On the small island, meanwhile, where sleeplessness reigns, people remain panicked. After the only supplies have been devoured by the strongest and most desperate, thought quickly turns to questions of survival – where is the next portion of food and water to appear from, given the island is so obviously devoid of both? When, if ever, will they be rescued?

Two people who have not lost their calm are the
Predikant
and Lucretia – though for different reasons. The
Predikant
is professionally accustomed to counselling those in despair and walks from group to group providing solace, assuring the survivors that God will surely save them all if they can only place their faith in Him.

As for Lucretia, after all she has endured aboard the
Batavia
– the advances of men, the humiliation of her attack, the sullying of her fine personage – she is well used to suffering and keen to alleviate it in others. On this cold and blowy night, she is doing what she can to ensure that those who have been injured are made comfortable, and that the infants and children receive what morsels of food and water remain. This is all notwithstanding the fact that, because of the strict segregation of the ship, she has not seen most of the people before, and nor have they seen her.

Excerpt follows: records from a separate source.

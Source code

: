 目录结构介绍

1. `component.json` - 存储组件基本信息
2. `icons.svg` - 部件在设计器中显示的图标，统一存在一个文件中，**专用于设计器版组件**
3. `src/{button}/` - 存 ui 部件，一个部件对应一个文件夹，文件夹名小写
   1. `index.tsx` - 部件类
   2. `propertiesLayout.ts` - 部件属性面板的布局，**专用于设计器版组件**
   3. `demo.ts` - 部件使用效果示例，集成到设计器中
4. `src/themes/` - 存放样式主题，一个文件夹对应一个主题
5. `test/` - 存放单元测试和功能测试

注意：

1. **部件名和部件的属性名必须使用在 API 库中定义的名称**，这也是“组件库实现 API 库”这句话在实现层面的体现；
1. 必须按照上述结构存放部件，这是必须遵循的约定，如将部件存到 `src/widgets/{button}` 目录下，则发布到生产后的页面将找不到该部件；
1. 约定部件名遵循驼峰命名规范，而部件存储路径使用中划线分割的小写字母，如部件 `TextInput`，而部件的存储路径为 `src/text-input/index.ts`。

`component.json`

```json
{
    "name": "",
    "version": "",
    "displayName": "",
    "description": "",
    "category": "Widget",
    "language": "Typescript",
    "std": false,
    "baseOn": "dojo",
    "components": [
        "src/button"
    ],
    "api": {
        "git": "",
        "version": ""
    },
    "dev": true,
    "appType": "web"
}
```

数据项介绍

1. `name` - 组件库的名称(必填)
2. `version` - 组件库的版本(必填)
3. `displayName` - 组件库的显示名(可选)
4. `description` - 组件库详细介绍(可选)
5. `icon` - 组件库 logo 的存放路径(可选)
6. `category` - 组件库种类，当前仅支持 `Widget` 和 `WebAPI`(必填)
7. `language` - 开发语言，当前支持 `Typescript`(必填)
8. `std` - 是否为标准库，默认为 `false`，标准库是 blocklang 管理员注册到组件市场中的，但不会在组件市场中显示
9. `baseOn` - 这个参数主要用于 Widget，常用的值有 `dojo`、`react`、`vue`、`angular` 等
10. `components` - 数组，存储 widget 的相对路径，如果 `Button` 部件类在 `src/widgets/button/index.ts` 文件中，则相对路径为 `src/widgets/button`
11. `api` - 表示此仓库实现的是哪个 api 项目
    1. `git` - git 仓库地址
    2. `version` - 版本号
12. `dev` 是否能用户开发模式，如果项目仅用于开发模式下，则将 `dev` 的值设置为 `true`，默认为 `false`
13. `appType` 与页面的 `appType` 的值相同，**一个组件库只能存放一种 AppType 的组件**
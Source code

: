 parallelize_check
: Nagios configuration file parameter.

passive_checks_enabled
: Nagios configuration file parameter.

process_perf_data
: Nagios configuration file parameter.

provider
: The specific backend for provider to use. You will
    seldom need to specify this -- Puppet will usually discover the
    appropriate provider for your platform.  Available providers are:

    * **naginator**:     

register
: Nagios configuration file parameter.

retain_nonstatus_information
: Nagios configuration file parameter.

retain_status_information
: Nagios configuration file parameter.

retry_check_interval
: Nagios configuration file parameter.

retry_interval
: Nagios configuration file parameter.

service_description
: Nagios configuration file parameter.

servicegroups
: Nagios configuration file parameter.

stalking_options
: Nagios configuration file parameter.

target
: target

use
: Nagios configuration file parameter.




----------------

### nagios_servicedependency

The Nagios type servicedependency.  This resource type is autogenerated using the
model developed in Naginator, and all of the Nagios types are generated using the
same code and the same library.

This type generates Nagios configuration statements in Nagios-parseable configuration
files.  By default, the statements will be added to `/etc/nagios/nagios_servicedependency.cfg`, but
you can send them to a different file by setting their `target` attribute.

5 June 1629, on the small island

From well before dawn, Jacobsz is on the move, together with his best men. Today, the most urgent tasks are to get the bulk of the people off the tiny island and onto the much bigger island just half a mile away, as well as seeing if they can get the rest of the survivors off the stricken
Batavia
. True, the bigger island offers similarly little in the way of shelter, but, at almost twice the length and width of the first island (in the rough shape of a triangle, it is 500 yards long at its maximum and 300 yards wide), it does have space.

With a little vegetation on it in the form of low scrub, it is marginally more hospitable than the bare island they are on, as that scrub offers some slight protection against the wind. With his team of men, thus, Jacobsz begins the job of ferrying the people to the larger island – something slightly easier this time as the island has two small beaches, next to deeper water, on which they can land.